Professor Jeswald W. Salacuse, the subject of today’s Faculty Spotlight feature, has had a long and varied career at Fletcher, starting in 1986 with eight years as dean, and continuing as he transitioned to a teaching role. Currently, as the Henry J. Braker Professor of Law, Professor Salacuse teaches International Investment Law, Corporate Governance in International Business and Finance, Law and Development, and a new course Negotiating International Leadership, but in his post below, he tells us about one of his out-of-Fletcher activities.

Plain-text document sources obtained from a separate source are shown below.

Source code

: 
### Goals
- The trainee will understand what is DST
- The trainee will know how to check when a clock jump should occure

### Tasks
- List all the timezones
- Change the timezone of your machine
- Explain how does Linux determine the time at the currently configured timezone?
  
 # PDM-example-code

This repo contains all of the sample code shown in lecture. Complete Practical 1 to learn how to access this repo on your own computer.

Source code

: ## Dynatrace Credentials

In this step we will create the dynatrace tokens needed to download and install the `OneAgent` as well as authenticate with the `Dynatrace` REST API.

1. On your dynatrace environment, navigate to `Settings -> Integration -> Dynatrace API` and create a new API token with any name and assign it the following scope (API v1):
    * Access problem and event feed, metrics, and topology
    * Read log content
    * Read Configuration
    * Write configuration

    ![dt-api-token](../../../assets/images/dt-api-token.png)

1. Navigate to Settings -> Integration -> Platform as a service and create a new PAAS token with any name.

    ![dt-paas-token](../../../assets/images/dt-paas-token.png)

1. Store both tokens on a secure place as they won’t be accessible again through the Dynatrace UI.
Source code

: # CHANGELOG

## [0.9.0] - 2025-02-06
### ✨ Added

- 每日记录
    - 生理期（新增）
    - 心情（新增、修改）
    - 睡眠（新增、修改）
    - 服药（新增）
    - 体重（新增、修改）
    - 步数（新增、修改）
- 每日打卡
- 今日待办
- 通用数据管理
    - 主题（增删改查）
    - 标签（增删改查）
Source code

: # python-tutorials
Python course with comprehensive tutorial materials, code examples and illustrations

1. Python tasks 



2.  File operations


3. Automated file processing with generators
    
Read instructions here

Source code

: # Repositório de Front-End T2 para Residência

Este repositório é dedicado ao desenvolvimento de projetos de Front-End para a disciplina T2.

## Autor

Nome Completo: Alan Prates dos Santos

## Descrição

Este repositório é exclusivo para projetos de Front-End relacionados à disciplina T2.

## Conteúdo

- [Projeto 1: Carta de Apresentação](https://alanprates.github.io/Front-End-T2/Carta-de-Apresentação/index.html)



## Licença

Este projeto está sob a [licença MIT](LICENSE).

I moonlight as an international judge. For the past several years, while teaching full time at the Fletcher School, I have served as president of an international arbitration tribunal, hearing cases brought against Argentina by foreign investors in that country. The investors have claimed that the Argentine government had not treated them as it had promised in various bilateral investment treaties made with the investors’ home governments. A principal purpose of investment treaties, of which there are now about 3000 in the world, is to protect and promote investment between the countries that sign them. Under these treaties, each country promises, among other things, that it will not expropriate investments from the other country and that it will treat them fairly, provide them with protection and security, and will not discriminate unjustly against them.

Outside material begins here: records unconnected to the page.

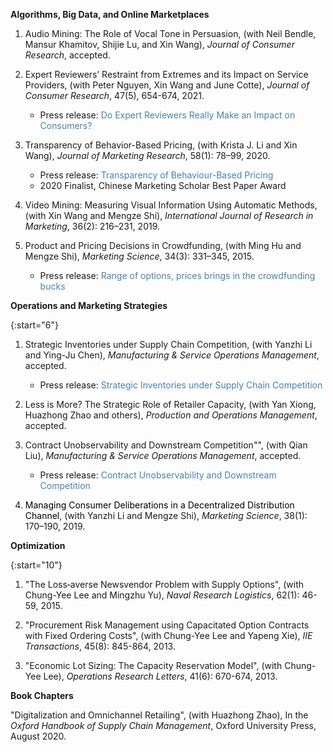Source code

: **Algorithms, Big Data, and Online Marketplaces**   

1. <a href="https://academic.oup.com/jcr/advance-article/doi/10.1093/jcr/ucab012/6147021" style="text-decoration: none">Audio Mining: The Role of Vocal Tone in Persuasion</a>, (with Neil Bendle, Mansur Khamitov, Shijie Lu, and Xin Wang), *Journal of Consumer Research*, accepted.    

1. <a href="https://xitheory.github.io/files/jcr2021.pdf" style="text-decoration: none">Expert Reviewers’ Restraint from Extremes and its Impact on Service Providers</a>, (with Peter Nguyen, Xin Wang and June Cotte), *Journal of Consumer Research*, 47(5), 654-674, 2021. 
    * Press release: <a href="http://deptcb.cityuhk.acsitefactory.com/People-and-Research/Research-Insights/Marketing/Expert-Reviewers-Restraint-Extremes-and-Its-Impact-Service-Providers" style="text-decoration: none; color: SteelBlue">Do Expert Reviewers Really Make an Impact on Consumers?</a>    

1. <a href="https://xitheory.github.io/files/TransparencyBBP.pdf" style="text-decoration: none">Transparency of Behavior-Based Pricing</a>, (with Krista J. Li and Xin Wang), *Journal of Marketing Research*, 58(1): 78–99, 2020.     
    * Press release: <a href="http://deptcb.cityuhk.acsitefactory.com/People-and-Research/Research-Insights/Marketing/Transparency-Behavior-Based-Pricing" style="text-decoration: none; color: SteelBlue">Transparency of Behaviour-Based Pricing</a>    
    * 2020 Finalist, Chinese Marketing Scholar Best Paper Award

1. <a href="https://xitheory.github.io/files/IJRM.pdf" style="text-decoration: none">Video Mining: Measuring Visual Information Using Automatic Methods</a>, (with Xin Wang and Mengze Shi), *International Journal of Research in Marketing*, 36(2): 216–231, 2019.           

1. <a href="https://xitheory.github.io/files/mksc.2014.0900.pdf" style="text-decoration: none">Product and Pricing Decisions in Crowdfunding</a>, (with Ming Hu and Mengze Shi), *Marketing Science*, 34(3): 331–345, 2015.    
    * Press release: <a href="https://www.rotman.utoronto.ca/Connect/MediaCentre/NewsReleases/20140507.aspx" style="text-decoration: none; color: SteelBlue">Range of options, prices brings in the crowdfunding bucks</a>    

**Operations and Marketing Strategies**  
    
{:start="6"}
1. <a href="https://xitheory.github.io/files/msom_si.pdf" style="text-decoration: none">Strategic Inventories under Supply Chain Competition</a>, (with Yanzhi Li and Ying-Ju Chen), *Manufacturing & Service Operations Management*, accepted.  
    * Press release: <a href="http://deptcb.cityuhk.acsitefactory.com/People-and-Research/Research-Insights/Operations-Research-and-Operations-Management/Strategic-Inventories-under-Supply-Chain-Competition" style="text-decoration: none; color: SteelBlue">Strategic Inventories under Supply Chain Competition</a>       

1. <a href="https://papers.ssrn.com/sol3/papers.cfm?abstract_id=3520847" style="text-decoration: none">Less is More? The Strategic Role of Retailer Capacity</a>, (with Yan Xiong, Huazhong Zhao and others), *Production and Operations Management*, accepted.    

1. <a href="https://xitheory.github.io/files/msom.2020.0905.pdf" style="text-decoration: none">Contract Unobservability and Downstream Competition</a>"", (with Qian Liu), *Manufacturing & Service Operations Management*, accepted.     
    * Press release: <a href="http://deptcb.cityuhk.acsitefactory.com/People-and-Research/Research-Insights/Operations-Research-and-Operations-Management/Contract-Unobservability-and-Downstream-Competition" style="text-decoration: none; color: SteelBlue">Contract Unobservability and Downstream Competition</a>     

1. <a href="https://xitheory.github.io/files/mksc.2018.1120.pdf" style="text-decoration: none; color: black">Managing Consumer Deliberations in a Decentralized Distribution Channel</a>, (with Yanzhi Li and Mengze Shi), *Marketing Science*, 38(1): 170–190, 2019.      

**Optimization**  

{:start="10"}
1. "The Loss‐averse Newsvendor Problem with Supply Options", (with Chung-Yee Lee and Mingzhu Yu), *Naval Research Logistics*, 62(1): 46-59, 2015.  

1. "Procurement Risk Management using Capacitated Option Contracts with Fixed Ordering Costs", (with Chung-Yee Lee and Yapeng Xie), *IIE Transactions*, 45(8): 845-864, 2013.    

1. "Economic Lot Sizing: The Capacity Reservation Model", (with Chung-Yee Lee), *Operations Research Letters*, 41(6): 670-674, 2013.    

**Book Chapters**

"Digitalization and Omnichannel Retailing", (with Huazhong Zhao), In the *Oxford Handbook of Supply Chain Management*, Oxford University Press, August 2020.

Promises are only as good as the mechanisms to enforce them. The enforcement mechanism in investment treaties is international arbitration, a process that allows investors to sue a foreign government before an independent international tribunal, to obtain compensation for injuries caused by that government’s failure to give the investor the treatment promised under the treaty. Granting a private party the right to bring an action against a sovereign state in an international tribunal is a revolutionary innovation that now seems largely taken for granted. Yet its uniqueness and power should not be overlooked. A similar remedy does exist in most other areas of international law. It is this mechanism that gives important, practical significance to an investment treaty, and truly enables investment treaties to afford protection to foreign investment. As a result, aggrieved foreign investors are bringing increasing numbers of arbitration claims when they believe host countries have denied them treaty protection, and in some cases tribunals have awarded them damages in the tens of millions and even hundreds of millions of dollars. Fearful that they may be subjected to “home-town justice” in national courts and will therefore receive prejudicial treatment, investors have preferred to plead their cases before an independent international tribunal rather than take their chances in national courts under the control of the government they are suing.

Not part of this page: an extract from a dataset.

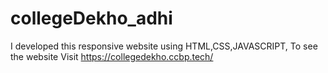 # collegeDekho_adhi
I developed this responsive website using HTML,CSS,JAVASCRIPT, To see the website Visit https://collegedekho.ccbp.tech/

Most investor-state tribunals consist of three arbitrators, one named by the party bringing the claim, another appointed by the party defending against the claim, and the third, usually, the president or chair of the tribunal, appointed by agreement of the two sides. The tribunal members are not the representatives of the parties but are to exercise their judgment independently. If arbitrators have not maintained their duty of independence, they may be challenged and removed from the tribunal. Each side is represented by lawyers, often major international law firms because of the amount of money at stake, and the whole process functions according to strict rules of procedure and elaborate principles of international law. Many investor-state cases take place under the facilities of the International Centre for Settlement of Investment Disputes (ICSID), an independent international organization affiliated with the World Bank and located in Washington, D.C.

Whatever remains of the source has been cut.